> _TASK GOAL_: Would you repeat all of the records underneath, exactly as written?

** Opening GIVEN RECORDS block **

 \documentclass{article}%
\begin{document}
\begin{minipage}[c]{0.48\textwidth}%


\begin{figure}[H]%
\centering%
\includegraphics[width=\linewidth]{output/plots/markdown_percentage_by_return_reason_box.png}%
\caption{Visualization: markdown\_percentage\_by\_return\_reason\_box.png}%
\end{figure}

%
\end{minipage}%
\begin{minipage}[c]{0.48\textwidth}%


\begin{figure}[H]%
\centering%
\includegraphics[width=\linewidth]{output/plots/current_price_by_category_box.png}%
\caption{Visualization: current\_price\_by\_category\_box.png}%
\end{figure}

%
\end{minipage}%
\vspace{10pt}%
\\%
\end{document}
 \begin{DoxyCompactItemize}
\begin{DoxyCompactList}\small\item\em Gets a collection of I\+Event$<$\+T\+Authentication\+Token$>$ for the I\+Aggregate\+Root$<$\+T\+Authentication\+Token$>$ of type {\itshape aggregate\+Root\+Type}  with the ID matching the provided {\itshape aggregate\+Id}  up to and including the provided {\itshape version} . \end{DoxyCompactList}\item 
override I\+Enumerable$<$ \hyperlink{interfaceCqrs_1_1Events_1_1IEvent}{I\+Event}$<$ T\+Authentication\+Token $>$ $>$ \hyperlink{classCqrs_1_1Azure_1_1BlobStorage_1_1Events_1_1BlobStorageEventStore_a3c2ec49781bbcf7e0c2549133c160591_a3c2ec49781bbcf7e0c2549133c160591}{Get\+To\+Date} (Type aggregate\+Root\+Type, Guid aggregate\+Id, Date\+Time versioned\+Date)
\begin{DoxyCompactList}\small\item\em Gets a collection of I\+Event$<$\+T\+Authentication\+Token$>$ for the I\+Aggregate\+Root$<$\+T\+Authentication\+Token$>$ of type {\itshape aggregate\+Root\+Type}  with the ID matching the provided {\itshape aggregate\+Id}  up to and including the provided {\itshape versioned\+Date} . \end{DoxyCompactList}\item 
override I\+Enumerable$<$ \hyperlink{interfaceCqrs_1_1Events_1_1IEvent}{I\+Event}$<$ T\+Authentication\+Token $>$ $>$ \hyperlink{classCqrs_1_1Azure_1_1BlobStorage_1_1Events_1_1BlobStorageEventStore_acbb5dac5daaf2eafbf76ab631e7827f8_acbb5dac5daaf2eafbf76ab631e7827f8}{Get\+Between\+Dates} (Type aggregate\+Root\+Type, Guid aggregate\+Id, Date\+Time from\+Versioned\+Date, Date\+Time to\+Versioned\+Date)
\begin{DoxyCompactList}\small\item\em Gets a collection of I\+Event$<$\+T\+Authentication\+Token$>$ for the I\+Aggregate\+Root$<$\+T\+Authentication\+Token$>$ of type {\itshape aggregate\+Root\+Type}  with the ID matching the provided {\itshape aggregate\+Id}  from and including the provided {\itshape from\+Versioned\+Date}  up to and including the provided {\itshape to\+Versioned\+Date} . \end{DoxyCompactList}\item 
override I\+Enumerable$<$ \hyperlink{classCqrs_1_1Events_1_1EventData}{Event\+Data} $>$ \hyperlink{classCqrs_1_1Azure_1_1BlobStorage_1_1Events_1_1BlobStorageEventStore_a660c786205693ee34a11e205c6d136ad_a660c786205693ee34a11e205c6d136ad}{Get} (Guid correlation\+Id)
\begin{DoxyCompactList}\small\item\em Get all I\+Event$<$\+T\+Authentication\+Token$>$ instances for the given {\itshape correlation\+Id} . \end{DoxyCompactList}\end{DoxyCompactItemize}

** Closing GIVEN RECORDS block **

> _ANSWER TO THE PROBLEM_:
 \documentclass{article}%
\begin{document}
\begin{minipage}[c]{0.48\textwidth}%


\begin{figure}[H]%
\centering%
\includegraphics[width=\linewidth]{output/plots/markdown_percentage_by_return_reason_box.png}%
\caption{Visualization: markdown\_percentage\_by\_return\_reason\_box.png}%
\end{figure}

%
\end{minipage}%
\begin{minipage}[c]{0.48\textwidth}%


\begin{figure}[H]%
\centering%
\includegraphics[width=\linewidth]{output/plots/current_price_by_category_box.png}%
\caption{Visualization: current\_price\_by\_category\_box.png}%
\end{figure}

%
\end{minipage}%
\vspace{10pt}%
\\%
\end{document}
 \begin{DoxyCompactItemize}
\begin{DoxyCompactList}\small\item\em Gets a collection of I\+Event$<$\+T\+Authentication\+Token$>$ for the I\+Aggregate\+Root$<$\+T\+Authentication\+Token$>$ of type {\itshape aggregate\+Root\+Type}  with the ID matching the provided {\itshape aggregate\+Id}  up to and including the provided {\itshape version} . \end{DoxyCompactList}\item 
override I\+Enumerable$<$ \hyperlink{interfaceCqrs_1_1Events_1_1IEvent}{I\+Event}$<$ T\+Authentication\+Token $>$ $>$ \hyperlink{classCqrs_1_1Azure_1_1BlobStorage_1_1Events_1_1BlobStorageEventStore_a3c2ec49781bbcf7e0c2549133c160591_a3c2ec49781bbcf7e0c2549133c160591}{Get\+To\+Date} (Type aggregate\+Root\+Type, Guid aggregate\+Id, Date\+Time versioned\+Date)
\begin{DoxyCompactList}\small\item\em Gets a collection of I\+Event$<$\+T\+Authentication\+Token$>$ for the I\+Aggregate\+Root$<$\+T\+Authentication\+Token$>$ of type {\itshape aggregate\+Root\+Type}  with the ID matching the provided {\itshape aggregate\+Id}  up to and including the provided {\itshape versioned\+Date} . \end{DoxyCompactList}\item 
override I\+Enumerable$<$ \hyperlink{interfaceCqrs_1_1Events_1_1IEvent}{I\+Event}$<$ T\+Authentication\+Token $>$ $>$ \hyperlink{classCqrs_1_1Azure_1_1BlobStorage_1_1Events_1_1BlobStorageEventStore_acbb5dac5daaf2eafbf76ab631e7827f8_acbb5dac5daaf2eafbf76ab631e7827f8}{Get\+Between\+Dates} (Type aggregate\+Root\+Type, Guid aggregate\+Id, Date\+Time from\+Versioned\+Date, Date\+Time to\+Versioned\+Date)
\begin{DoxyCompactList}\small\item\em Gets a collection of I\+Event$<$\+T\+Authentication\+Token$>$ for the I\+Aggregate\+Root$<$\+T\+Authentication\+Token$>$ of type {\itshape aggregate\+Root\+Type}  with the ID matching the provided {\itshape aggregate\+Id}  from and including the provided {\itshape from\+Versioned\+Date}  up to and including the provided {\itshape to\+Versioned\+Date} . \end{DoxyCompactList}\item 
override I\+Enumerable$<$ \hyperlink{classCqrs_1_1Events_1_1EventData}{Event\+Data} $>$ \hyperlink{classCqrs_1_1Azure_1_1BlobStorage_1_1Events_1_1BlobStorageEventStore_a660c786205693ee34a11e205c6d136ad_a660c786205693ee34a11e205c6d136ad}{Get} (Guid correlation\+Id)
\begin{DoxyCompactList}\small\item\em Get all I\+Event$<$\+T\+Authentication\+Token$>$ instances for the given {\itshape correlation\+Id} . \end{DoxyCompactList}\end{DoxyCompactItemize}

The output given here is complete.